◆ **Work required**: Look through the records below for the line holding "rather I've been". Write it out exactly, with each following line through the line holding "ARE WE SHOUTING.".

◆ **Records for this exercise**:
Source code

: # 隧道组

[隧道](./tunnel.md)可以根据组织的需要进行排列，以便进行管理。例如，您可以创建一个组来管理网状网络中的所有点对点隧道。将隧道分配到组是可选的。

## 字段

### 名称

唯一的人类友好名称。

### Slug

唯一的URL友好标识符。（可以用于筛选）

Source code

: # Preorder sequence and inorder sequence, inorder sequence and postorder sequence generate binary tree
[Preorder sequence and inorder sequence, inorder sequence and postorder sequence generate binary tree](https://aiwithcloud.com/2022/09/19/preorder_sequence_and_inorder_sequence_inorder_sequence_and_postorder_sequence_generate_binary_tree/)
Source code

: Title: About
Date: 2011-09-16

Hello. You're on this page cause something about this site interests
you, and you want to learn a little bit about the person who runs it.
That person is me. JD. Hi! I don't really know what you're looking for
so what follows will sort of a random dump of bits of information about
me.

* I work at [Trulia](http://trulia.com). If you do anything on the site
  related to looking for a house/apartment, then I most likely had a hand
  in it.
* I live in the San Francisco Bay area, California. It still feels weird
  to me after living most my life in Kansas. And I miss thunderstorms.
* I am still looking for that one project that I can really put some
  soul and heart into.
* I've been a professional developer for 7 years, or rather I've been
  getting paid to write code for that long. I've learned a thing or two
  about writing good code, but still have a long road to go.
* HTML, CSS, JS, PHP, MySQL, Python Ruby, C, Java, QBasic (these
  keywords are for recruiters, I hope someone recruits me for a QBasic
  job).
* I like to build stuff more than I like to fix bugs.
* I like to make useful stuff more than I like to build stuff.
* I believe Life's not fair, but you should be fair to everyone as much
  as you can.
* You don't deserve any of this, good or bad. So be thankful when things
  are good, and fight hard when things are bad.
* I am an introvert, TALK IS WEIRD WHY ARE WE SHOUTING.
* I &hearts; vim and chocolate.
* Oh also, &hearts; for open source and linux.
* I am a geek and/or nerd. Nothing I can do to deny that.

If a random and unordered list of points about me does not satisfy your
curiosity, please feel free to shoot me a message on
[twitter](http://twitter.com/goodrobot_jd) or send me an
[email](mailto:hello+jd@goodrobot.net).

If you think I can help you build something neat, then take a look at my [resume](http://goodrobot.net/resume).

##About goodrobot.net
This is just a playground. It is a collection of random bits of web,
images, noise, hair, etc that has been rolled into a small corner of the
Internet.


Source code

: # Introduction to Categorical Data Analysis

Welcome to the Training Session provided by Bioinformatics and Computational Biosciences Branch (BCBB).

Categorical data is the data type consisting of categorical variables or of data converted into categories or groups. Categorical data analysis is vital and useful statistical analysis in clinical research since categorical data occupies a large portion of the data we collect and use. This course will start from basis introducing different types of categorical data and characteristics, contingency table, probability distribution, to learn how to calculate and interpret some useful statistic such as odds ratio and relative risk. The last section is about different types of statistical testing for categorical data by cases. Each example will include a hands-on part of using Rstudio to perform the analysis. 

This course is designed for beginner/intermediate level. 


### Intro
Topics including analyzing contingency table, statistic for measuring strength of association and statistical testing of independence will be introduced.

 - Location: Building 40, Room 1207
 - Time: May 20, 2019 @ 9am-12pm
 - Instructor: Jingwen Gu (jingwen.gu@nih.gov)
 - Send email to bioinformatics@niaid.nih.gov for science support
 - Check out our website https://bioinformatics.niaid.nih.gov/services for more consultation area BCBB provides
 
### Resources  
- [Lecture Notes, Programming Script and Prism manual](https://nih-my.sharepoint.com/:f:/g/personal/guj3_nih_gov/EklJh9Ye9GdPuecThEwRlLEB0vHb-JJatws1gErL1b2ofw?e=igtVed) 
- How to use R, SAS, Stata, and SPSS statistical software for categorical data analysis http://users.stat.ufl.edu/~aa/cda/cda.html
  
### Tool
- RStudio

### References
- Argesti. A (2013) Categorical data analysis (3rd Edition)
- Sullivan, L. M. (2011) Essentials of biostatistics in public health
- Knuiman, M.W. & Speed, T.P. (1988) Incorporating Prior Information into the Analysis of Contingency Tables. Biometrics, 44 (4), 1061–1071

* * *

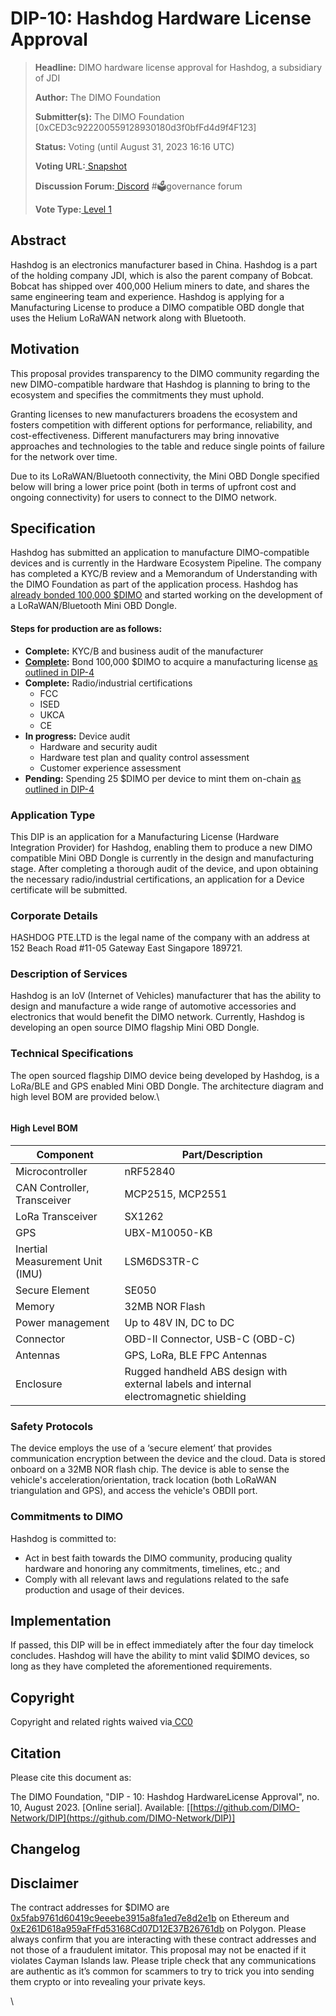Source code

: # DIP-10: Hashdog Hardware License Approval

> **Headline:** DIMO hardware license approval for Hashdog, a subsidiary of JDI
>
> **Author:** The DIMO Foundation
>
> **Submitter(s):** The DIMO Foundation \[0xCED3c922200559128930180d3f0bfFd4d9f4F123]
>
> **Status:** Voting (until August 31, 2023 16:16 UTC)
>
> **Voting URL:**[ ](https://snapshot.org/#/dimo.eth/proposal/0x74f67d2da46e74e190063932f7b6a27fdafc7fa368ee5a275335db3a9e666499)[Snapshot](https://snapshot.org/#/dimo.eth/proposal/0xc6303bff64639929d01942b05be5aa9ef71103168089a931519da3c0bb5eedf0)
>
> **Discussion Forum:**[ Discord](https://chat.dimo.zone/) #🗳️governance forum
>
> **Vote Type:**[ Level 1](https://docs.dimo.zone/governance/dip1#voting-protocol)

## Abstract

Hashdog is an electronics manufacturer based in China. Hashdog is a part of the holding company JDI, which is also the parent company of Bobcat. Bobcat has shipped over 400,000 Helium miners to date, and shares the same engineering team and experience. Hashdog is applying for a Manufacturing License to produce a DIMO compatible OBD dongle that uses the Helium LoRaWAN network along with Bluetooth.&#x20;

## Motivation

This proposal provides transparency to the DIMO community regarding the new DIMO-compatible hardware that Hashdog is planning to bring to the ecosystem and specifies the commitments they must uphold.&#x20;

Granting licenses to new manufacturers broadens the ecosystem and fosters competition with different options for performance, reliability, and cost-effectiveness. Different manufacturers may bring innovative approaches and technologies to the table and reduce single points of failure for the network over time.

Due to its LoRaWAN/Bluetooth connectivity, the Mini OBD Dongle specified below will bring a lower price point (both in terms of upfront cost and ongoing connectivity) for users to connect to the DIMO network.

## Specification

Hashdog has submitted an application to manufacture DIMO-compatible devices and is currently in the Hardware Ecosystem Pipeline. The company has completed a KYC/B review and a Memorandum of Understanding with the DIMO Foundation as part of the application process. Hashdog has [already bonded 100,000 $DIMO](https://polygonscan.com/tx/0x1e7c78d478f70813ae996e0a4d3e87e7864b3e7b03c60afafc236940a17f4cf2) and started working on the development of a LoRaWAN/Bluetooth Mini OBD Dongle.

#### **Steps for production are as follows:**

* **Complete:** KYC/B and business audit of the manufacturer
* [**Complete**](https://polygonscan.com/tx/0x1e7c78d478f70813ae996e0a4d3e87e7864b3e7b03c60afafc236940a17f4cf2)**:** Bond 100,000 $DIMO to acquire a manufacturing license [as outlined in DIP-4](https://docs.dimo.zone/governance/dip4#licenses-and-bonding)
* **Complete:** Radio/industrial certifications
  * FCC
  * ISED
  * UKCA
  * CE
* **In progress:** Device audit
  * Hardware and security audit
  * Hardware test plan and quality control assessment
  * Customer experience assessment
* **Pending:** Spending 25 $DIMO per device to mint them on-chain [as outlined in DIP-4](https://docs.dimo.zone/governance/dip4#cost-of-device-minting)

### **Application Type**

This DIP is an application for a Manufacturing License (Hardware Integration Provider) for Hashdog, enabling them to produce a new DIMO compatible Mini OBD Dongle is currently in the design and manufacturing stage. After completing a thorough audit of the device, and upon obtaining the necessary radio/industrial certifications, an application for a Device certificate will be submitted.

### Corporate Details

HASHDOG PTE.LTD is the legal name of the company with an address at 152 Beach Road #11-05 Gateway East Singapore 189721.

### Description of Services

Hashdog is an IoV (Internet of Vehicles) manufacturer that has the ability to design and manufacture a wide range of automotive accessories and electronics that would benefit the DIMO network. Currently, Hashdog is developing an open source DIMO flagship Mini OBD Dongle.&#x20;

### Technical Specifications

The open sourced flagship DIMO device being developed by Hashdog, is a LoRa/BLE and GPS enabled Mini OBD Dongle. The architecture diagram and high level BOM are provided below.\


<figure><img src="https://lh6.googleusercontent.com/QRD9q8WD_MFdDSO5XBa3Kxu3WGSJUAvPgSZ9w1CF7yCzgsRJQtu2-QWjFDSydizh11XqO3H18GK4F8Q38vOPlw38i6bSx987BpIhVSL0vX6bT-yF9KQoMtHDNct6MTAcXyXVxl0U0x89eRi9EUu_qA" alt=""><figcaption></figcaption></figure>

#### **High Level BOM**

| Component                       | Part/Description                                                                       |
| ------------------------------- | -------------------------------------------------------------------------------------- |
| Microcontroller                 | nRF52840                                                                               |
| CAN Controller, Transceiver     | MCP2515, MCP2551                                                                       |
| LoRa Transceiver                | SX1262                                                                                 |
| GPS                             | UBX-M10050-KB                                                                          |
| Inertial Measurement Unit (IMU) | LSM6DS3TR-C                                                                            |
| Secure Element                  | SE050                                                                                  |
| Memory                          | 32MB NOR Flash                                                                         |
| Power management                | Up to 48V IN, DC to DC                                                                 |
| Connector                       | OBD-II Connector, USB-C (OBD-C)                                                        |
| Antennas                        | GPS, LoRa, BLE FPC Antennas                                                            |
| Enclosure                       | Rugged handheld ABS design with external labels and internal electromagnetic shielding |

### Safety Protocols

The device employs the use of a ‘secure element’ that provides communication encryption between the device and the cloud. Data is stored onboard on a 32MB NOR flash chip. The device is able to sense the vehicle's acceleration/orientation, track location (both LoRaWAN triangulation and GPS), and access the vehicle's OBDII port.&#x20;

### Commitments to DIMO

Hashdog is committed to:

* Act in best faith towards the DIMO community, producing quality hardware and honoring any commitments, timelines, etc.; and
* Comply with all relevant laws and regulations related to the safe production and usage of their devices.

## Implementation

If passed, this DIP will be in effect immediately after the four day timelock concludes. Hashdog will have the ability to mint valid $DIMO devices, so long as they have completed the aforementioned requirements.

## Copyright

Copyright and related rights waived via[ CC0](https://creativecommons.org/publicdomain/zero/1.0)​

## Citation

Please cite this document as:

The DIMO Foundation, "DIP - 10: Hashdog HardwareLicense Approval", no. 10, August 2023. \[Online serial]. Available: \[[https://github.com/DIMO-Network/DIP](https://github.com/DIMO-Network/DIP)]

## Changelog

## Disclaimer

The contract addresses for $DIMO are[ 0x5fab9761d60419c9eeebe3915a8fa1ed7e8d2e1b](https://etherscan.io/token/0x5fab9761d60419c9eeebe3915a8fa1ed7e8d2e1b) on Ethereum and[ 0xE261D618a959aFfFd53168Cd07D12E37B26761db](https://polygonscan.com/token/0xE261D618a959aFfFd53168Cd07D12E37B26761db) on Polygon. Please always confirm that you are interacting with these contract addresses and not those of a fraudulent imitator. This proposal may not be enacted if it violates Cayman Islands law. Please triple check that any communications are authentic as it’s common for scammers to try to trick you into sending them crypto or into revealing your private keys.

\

◆ **Task answer**:
* I've been a professional developer for 7 years, or rather I've been
  getting paid to write code for that long. I've learned a thing or two
  about writing good code, but still have a long road to go.
* HTML, CSS, JS, PHP, MySQL, Python Ruby, C, Java, QBasic (these
  keywords are for recruiters, I hope someone recruits me for a QBasic
  job).
* I like to build stuff more than I like to fix bugs.
* I like to make useful stuff more than I like to build stuff.
* I believe Life's not fair, but you should be fair to everyone as much
  as you can.
* You don't deserve any of this, good or bad. So be thankful when things
  are good, and fight hard when things are bad.
* I am an introvert, TALK IS WEIRD WHY ARE WE SHOUTING.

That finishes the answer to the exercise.